The task: Design a circuit that will amplify the difference between two input voltages by two.

My procedure: I cracked open LT Spice, and immediately started of with an op-amp. First I wanted to find a working topology (I can work out the exact values later). I hooked up both input voltages to the two inputs and ran a feedback resistor to give me a gain of two.

enter image description here

Pardon the cluster of a circuit (just a prototype). The difference between Vin1 and Vin2 is about 1 V, but Vout is 3 V. That's obviously wrong, and I quickly realized why. Sure, the difference is amplified by 2, but it is subtracted from Vin2, which gives not 2 V, but 3 V (Vin2 = 5 V, so 5 V - 2 V = 3 V at Vout).

The first attempt made me realize a couple of things. My desired result does appear in this solution, but it is 1) inverted and 2) with respect to Vin2, not ground like I expected. Having analyzed it, it's now obvious, but it wasn't before (beginner brain, oh well). Since the non-inverting input seems to be the reference here, I figured I just have to set it to ground and then feed the difference between Vin1 and Vin2 into one of the inputs.

Combining the voltages is easy, but one of them needs to be inverted so that they cancel out via superposition. The only thing that would be left would be the difference, which can be fed into the amplifier stage. I decided to feed Vin1 through an inverter. The other voltage gets superimposed directly, and the difference is fed into an amplifier with gain 2, giving the circuit like so:

enter image description here

The simulation verifies that the circuit works as expected. The task requirements are satisfied.

After having gone through the design process by myself, I looked up a differential op-amp amplifier online and found this guy (from electronics-tutorials.ws):

enter image description here

What the heck! How did I miss that? This hasn't even crossed my mind! After failing with feeding Vin2 into the non-inverting input, I reworked my design based on my observations. I observed that Vout will be a voltage offset with respect to the non-inverting input, and following that, I arrived at a working solution. But this is also a working solution! What could have I possibly observed about my initial attempt that would have led me to discover the simpler solution presented on electronics-tutorials? I feel like there is a mindset here that is completely lost upon me, and I'm trying to find it. I'm hoping you guys who would have come up with a design like this right away can help by pointing me towards that missing link. Ya'll are much smarter than I. :)

EDIT: I took a couple of days to ponder this problem, and I think I figured out how to get there. As per Reinderien's suggestion, I've taken the initial circuit I had and figured out the transfer function:

$$V_{out}(t) = \frac{R_2}{R_1}(V_{in2}(t)-V_{in1}(t)) + V_{in2}(t)$$

Which is basically what I already expected from the simulation I ran in LT Spice. I get the difference between the two inputs, multiplied by the gain, and offset by the input at the non-inverting op-amp pin.
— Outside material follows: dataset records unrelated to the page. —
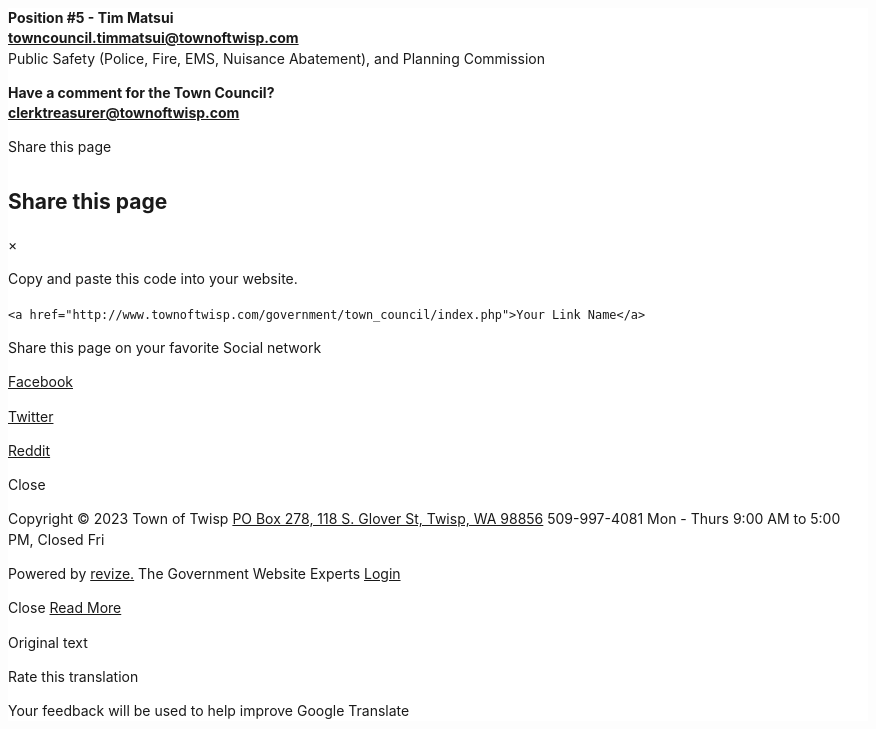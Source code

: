 **Position #5 - Tim Matsui**  
**[towncouncil.timmatsui@townoftwisp.com](mailto:towncouncil.timmatsui@townoftwisp.com)**  
Public Safety (Police, Fire, EMS, Nuisance Abatement), and Planning Commission

**Have a comment for the Town Council?**  
**[clerktreasurer@townoftwisp.com](mailto:clerktreasurer@townoftwisp.com)**

Share this page

## Share this page

×

Copy and paste this code into your website.

```
<a href="http://www.townoftwisp.com/government/town_council/index.php">Your Link Name</a>
```

Share this page on your favorite Social network

[Facebook](https://www.facebook.com/sharer/sharer.php?u=http%3A%2F%2Fwww.townoftwisp.com%2Fgovernment%2Ftown_council%2Findex.php)

[Twitter](https://www.twitter.com/intent/tweet?url=http%3A%2F%2Fwww.townoftwisp.com%2Fgovernment%2Ftown_council%2Findex.php)

[Reddit](https://www.reddit.com/submit?url=http%3A%2F%2Fwww.townoftwisp.com%2Fgovernment%2Ftown_council%2Findex.php)

Close

Copyright © 2023 Town of Twisp [PO Box 278, 118 S. Glover St, Twisp, WA 98856](https://goo.gl/maps/ZJS8HUuQ7s3iTj5x6) 509-997-4081 Mon - Thurs 9:00 AM to 5:00 PM, Closed Fri

Powered by [revize.](https://www.revize.com) The Government Website Experts [Login](https://cms5.revize.com/revize/security/index.jsp?webspace=twispwa&filename=%2Fgovernment%2Ftown_council%2Findex.php)

Close [Read More](https://www.townoftwisp.com/index.php/government/town_council/index.php)

Original text

Rate this translation

Your feedback will be used to help improve Google Translate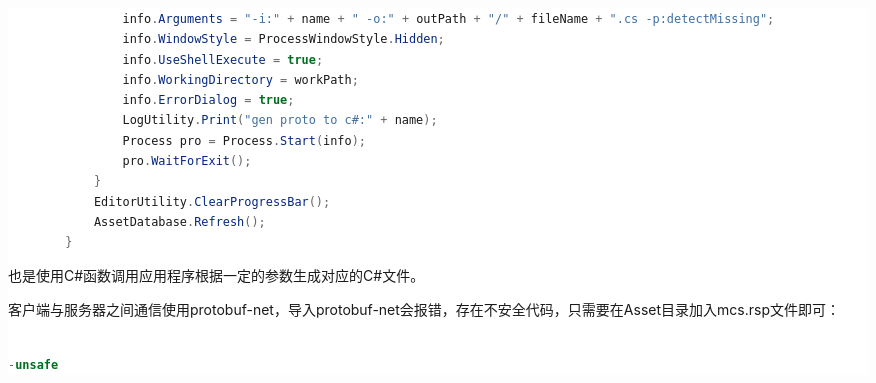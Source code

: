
 ```csharp
                info.Arguments = "-i:" + name + " -o:" + outPath + "/" + fileName + ".cs -p:detectMissing";  
                info.WindowStyle = ProcessWindowStyle.Hidden;  
                info.UseShellExecute = true;  
                info.WorkingDirectory = workPath;  
                info.ErrorDialog = true;  
                LogUtility.Print("gen proto to c#:" + name);  
                Process pro = Process.Start(info);  
                pro.WaitForExit();  
            }  
            EditorUtility.ClearProgressBar();  
            AssetDatabase.Refresh();  
        }  
```
也是使用C#函数调用应用程序根据一定的参数生成对应的C#文件。

客户端与服务器之间通信使用protobuf-net，导入protobuf-net会报错，存在不安全代码，只需要在Asset目录加入mcs.rsp文件即可：
```csharp

-unsafe  
```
I started to think about how I could get rid of the offset Vin2. I needed to somehow get both Vin2 terms to cancel out to get just the difference. The method dawned on me when I remembered that this is kind of what you get if you calculate a Thevenin's equivalent circuit. For example, in a simple voltage divider circuit, we end up with the source voltage multiplied by a factor determined by the resistors. The current here isn't of particular importance since the ideal op-amp doesn't draw any current itself, so it does not load the equivalent network (yes, I understand that in the real world, the input impedance would matter considering the voltage source would then be loaded, but for the sake of argument, and considering it is a basic electronics class, assume the planets align just right). So, I got on with the algebra as follows (to simplify latex, Vin1(t) -> V1 and Vin2(t) -> V2):

$$\begin{eqnarray*} \frac{R_2}{R_1}(V_2-V_1)&=&\frac{R_2}{R_1}(\alpha V_2 - V_1) + \alpha V_2\\ &=&\frac{R_2}{R_1}\alpha V_2 + \alpha V_2 - \frac{R_2}{R_1}V_1\\ &=&V_2 (\alpha \frac{R_2}{R_1}+\alpha ) - \frac{R_2}{R_1}V_1\\ &=&\frac{R_2}{R_1}\left[ V_2(\alpha +\frac{\alpha R_1}{R_2}) - V_1\right] \end{eqnarray*}$$

The equation on the left and right are the same, except for the (a*R2/R1 + a) factor. On the left, the matching coefficient is 1. There is only one possibility. Whatever a is, that whole thing needs to work out to 1, so

$$\begin{eqnarray*} 1&=&\alpha + \frac{\alpha R_1}{R_2}\\ R_2&=&R_2\alpha + R_1\alpha\\ R_2&=&(R_2 + R_1)\alpha\\ \frac{R_2}{R_2 + R_1}&=&\alpha \end{eqnarray*}$$

I think that's fairly satisfactory. When we attenuate Vin2 by the complementary ratio (for lack of a better word) of the gain, the sums work out just right.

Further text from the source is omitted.